失火責任については過去2回述べています。

「失火ノ責任ニ関スル法律」
『民法第七百九条ノ規定ハ失火ノ場合ニハ之ヲ適用セス但シ失火者ニ重大ナル過失アリタルトキハ此ノ限ニ在ラス』

失火の場合は、重大な過失を除きその責任は免除されるというものです。つまり火事を出しても隣家に対して責任は問われません。しかしそれが重大な過失でないことが原則です。

失火の原因が重大な過失と認められたときは、隣家に対して賠償責任が生じます。過去重大な過失として裁判で認められたのは以下のとおりです。

1.寝タバコ
2.電気コンロをつけたまま寝てしまい毛布がコンロに触れて発火した
3.電熱器を布団に入れこたつ代りに使った
4.わらが産卵している倉庫でタバコの吸殻を捨てた
5.石油ストーブのそばでガソリンを入れた蓋なし容器を倒してしまった
6.火鉢で炭火を起こす際にアルコールを火鉢に注いだ
7.てんぷら油を火にかけたまま台所を離れた

重い過失とは、少し注意すれば重大な結果を予見できたのにそれを怠ったと考えられるケースをいいます。このような場合は重過失とされ失火の責任を追及されるのです。

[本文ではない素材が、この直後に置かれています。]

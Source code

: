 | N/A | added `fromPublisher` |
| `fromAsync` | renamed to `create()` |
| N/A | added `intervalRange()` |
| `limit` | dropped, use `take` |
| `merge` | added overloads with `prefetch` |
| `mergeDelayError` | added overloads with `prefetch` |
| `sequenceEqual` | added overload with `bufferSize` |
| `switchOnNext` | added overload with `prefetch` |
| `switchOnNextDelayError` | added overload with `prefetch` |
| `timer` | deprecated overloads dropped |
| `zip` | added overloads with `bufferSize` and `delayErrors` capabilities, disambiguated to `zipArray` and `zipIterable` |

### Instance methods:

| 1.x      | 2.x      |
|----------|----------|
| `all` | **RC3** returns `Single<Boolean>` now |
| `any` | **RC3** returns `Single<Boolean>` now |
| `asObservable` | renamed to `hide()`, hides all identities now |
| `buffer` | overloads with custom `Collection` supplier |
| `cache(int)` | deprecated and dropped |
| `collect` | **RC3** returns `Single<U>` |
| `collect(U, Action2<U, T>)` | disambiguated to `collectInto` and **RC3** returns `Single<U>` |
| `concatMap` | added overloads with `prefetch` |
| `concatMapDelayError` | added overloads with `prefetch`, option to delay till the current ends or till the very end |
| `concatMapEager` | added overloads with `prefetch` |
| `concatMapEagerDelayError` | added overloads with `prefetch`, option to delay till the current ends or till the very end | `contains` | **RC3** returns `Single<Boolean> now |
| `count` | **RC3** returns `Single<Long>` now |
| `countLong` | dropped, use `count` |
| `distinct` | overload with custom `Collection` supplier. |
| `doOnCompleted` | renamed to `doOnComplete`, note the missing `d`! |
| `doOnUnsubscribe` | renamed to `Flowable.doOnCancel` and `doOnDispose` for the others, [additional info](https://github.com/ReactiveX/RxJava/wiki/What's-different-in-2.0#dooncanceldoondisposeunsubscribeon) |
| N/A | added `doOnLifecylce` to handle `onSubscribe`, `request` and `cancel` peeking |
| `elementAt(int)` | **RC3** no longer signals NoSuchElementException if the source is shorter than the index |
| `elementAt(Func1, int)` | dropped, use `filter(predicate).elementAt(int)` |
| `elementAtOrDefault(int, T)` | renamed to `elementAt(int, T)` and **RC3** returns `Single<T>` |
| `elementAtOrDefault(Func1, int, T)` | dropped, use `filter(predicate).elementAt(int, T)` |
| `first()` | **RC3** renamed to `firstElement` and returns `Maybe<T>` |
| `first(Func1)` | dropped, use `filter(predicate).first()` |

ところが、火事を出した人の家は燃えてしまっているし、そこにはもう居られないとばかり、土地を売却してどこかに行ってしまうケースが多いとか。こうなるとたとえ裁判に勝っても、賠償金を取るのは難しくなってしまいます。

もし、火事の原因者が逃げてしまいそうなときは、直ちに裁判所に火元の土地を差し押さえるよう申し立てるのが良策です。差し押さえられてしまえばその土地の売却はできなくなるからです。

しかし、このように裁判を起こすには、お金と労力、そして強靭な精神力が必要となります。自分の土地家屋は自分で守るというスタンスで保険に入っておくことは、余計な労力を消耗しない人生の知恵であるかもしれません。

なお、アパートの場合、大家さんが失火をしてしまった場合は、その失火責任が軽微であっても入居人に対して賠償金を支払わなければなりません。これは民法上の契約の履行責任があるからです。同じように借家人も失火の時には賠償責任がありますので借家人保険は必須となります。